Les JO sont un bon indicateur de cette nouvelle norme : les salariés – tout du moins en Ile de France – sont fortement incités à du télétravail à 100% sur les deux mois d’été. Et cela nous paraît naturel.
Cette nouvelle donne souvent magnifiée masque d’autres phénomènes, plus troublants, tant pour les entreprises que pour les collaborateurs eux-mêmes.
Comme toujours, au premier rang de tous ces bouleversements on retrouve les managers. Ceux-ci, tels des acrobates, doivent réussir leur propre transition et en même temps accompagner leurs équipes dans ce nouveau modèle d’organisation du travail. Ce qui faisait un bon manager en présentiel n’est plus suffisant pour l’être avec la mise à distance des équipes. Les managers ont une certaine habitude à gérer la contrainte et les paradoxes de l’entreprise mais ces derniers n’ont jamais été aussi nombreux et aussi forts.
Le télétravail induit de facto une distance entre managers et leurs équipes. Tandis que les collaborateurs nourrissent des doutes sur ce que l’on attend d’eux, les managers mesurent plus difficilement le travail réellement accompli. Avec pour conséquence, soit d’ajouter indûment de la charge de travail sans en mesurer l’ampleur ou plus rarement l’inverse, ne pas en donner assez. Dans les deux cas, on risque la démotivation par la surcharge ou par l’ennui qui peuvent conduire au burn out ou au bore out.
Autre piège pour le management, l’hyper-contrôle, piège dans lequel la nature humaine tombe souvent pour remplacer la confiance par la preuve.
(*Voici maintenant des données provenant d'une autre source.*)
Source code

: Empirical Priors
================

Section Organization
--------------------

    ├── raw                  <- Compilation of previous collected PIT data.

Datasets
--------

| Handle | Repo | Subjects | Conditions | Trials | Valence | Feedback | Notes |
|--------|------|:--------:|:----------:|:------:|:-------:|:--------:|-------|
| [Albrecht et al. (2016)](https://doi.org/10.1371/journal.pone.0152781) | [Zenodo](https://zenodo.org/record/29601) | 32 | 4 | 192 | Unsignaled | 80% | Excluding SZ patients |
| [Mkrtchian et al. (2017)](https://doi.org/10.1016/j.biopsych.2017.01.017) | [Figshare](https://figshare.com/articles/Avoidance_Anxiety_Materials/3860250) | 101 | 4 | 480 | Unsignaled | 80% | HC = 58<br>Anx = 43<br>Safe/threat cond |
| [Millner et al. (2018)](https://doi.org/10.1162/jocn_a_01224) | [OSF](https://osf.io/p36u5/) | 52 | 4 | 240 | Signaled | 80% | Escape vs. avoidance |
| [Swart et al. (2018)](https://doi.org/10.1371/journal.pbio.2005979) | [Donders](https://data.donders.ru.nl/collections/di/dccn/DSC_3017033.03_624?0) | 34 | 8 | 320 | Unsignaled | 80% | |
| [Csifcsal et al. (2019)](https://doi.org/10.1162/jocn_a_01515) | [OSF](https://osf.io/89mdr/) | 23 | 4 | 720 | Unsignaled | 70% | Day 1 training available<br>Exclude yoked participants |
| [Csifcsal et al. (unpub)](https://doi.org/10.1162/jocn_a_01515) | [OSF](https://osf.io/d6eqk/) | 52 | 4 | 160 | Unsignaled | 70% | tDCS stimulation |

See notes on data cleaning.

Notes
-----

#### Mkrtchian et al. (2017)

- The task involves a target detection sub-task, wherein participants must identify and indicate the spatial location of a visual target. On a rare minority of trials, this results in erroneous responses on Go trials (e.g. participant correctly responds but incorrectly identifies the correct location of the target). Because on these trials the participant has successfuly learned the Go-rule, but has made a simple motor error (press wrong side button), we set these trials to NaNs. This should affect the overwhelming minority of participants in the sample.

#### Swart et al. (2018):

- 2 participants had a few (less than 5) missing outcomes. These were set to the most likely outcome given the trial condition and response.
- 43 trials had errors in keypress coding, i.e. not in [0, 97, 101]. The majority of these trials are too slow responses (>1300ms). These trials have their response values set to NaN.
Avec une conséquence directe : la sensation d’être « fliqué » et de vivre la performance sous une contrainte inutile. L’effet induit est tout aussi catastrophique si le manager tombe dans le laxisme ou le laisser aller. Le manque de cadre et de rigueur avec son cortège d’injustices ou de transgressions des règles dynamiteront la cohésion d’équipe.
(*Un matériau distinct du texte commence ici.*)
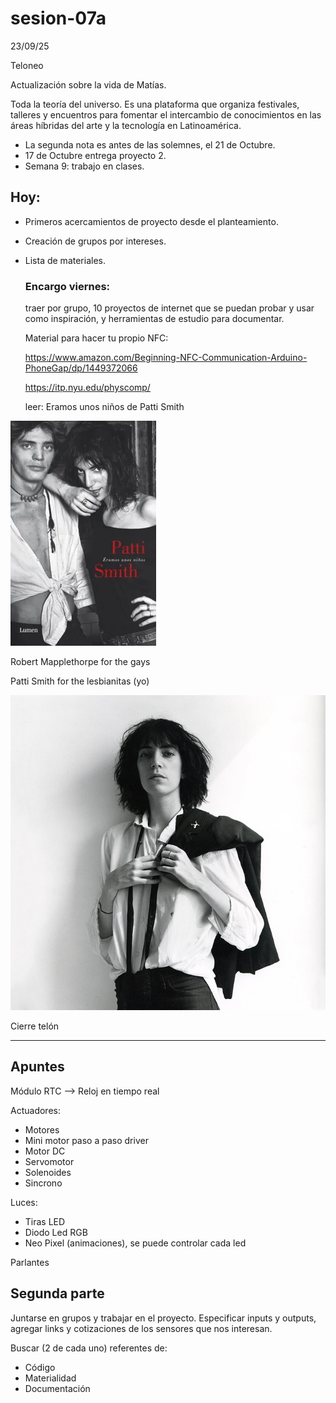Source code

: # sesion-07a
23/09/25

Teloneo

Actualización sobre la vida de Matías. 

Toda la teoría del universo. Es una plataforma que organiza festivales, talleres y encuentros para fomentar el intercambio de conocimientos en las áreas híbridas del arte y la tecnología en Latinoamérica. 

- La segunda nota es antes de las solemnes, el 21 de Octubre.
- 17 de Octubre entrega proyecto 2.
- Semana 9: trabajo en clases.

## Hoy: 
- Primeros acercamientos de proyecto desde el planteamiento.
- Creación de grupos por intereses.
- Lista de materiales.

  ### Encargo viernes:
  traer por grupo, 10 proyectos de internet que se puedan probar y usar como inspiración, y herramientas de estudio para documentar.

  Material para hacer tu propio NFC:

  https://www.amazon.com/Beginning-NFC-Communication-Arduino-PhoneGap/dp/1449372066

  https://itp.nyu.edu/physcomp/

  leer: Eramos unos niños de Patti Smith
  
![Libro_de_Patti_Smith](./imagenes/JustKids.webp)

  Robert Mapplethorpe for the gays

  Patti Smith for the lesbianitas (yo)
  
![Patti_Smith](./imagenes/PattiSmith.jpg)

  Cierre telón 

  ---

  ## Apuntes
  Módulo RTC --> Reloj en tiempo real

  Actuadores:
  - Motores
   - Mini motor paso a paso driver
   - Motor DC
   - Servomotor
   - Solenoides
   - Sincrono
  
  Luces:
  - Tiras LED
  - Diodo Led RGB
  - Neo Pixel (animaciones), se puede controlar cada led

  Parlantes

  ## Segunda parte
  Juntarse en grupos y trabajar en el proyecto. Especificar inputs y outputs, agregar links y cotizaciones de los sensores que nos interesan.

  Buscar (2 de cada uno) referentes de:
  - Código 
  - Materialidad
  - Documentación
Autre risque qui peut s’étendre : le brown out. La diminution des relations régulières entre le collaborateur, son équipe, son manager, ou l’entreprise si on n’y prend pas garde peut conduire à la perte de sens. Chaque individu ayant besoin de connaître et comprendre comment il contribue par son travail au développement de l’organisation.
La confiance interpersonnelle s’appuie donc sur un apprentissage fait d’engagements mutuels, de signes que l’on échange pour prouver sa confiance. Cette confiance, fondement de toutes communautés, se vérifie d’autant plus que ses membres vivent à proximité. L’exemple de la famille est le plus parlant.
Partant du postulat que proximité et confiance sont intriquées, recréer « à distance » un lien fort entre manager, équipes et collaborateurs est donc crucial.
La technologie apporte son lot de solution mais pour autant est-ce suffisant ?
Quelle distance, quelle proximité avec l’équipe ? Les managers doivent donc se réinventer et vite !
Sont présentées ci-après quelques principes et bonnes pratiques susceptibles d’apporter un éclairage et des solutions à tout manager confronté au travail hybride.
Les 4 clés du management hybride
1. Définir avec son équipe les règles du jeu
Les accords de télétravail dans les entreprises accordent souvent une marge de manœuvre importante aux managers dans leurs mises en application. Les entreprises confient à leurs bons soins la gestion des temps en présentiel et en distanciel et c’est tant mieux tant pour l’agilité de l’équipe que pour sa productivité. Mais cette organisation ne s’improvise pas : décréter que les réunions de brainstorming, d’idéation, de prise de décisions doivent se faire en présentiel est plus simple à dire qu’à faire.
Il conviendra pour le manager et son équipe de distinguer les activités qui sont « télé-robustes », c’est à dire celles qui se prêtent favorablement au télétravail mais aussi celles « télé-fragiles », qui nécessitent à contrario une rencontre en présentiel. Si le manager est le garant de ce qui est négociable et de ce qui ne l’est pas, il aura toutefois intérêt à impliquer son équipe dans cette classification des activités pour s’assurer de leur adhésion. L’efficacité future du télétravail en dépend. On constate que les équipes qui ont mis en place un management participatif se sont adaptées plus facilement à cette nouvelle donne.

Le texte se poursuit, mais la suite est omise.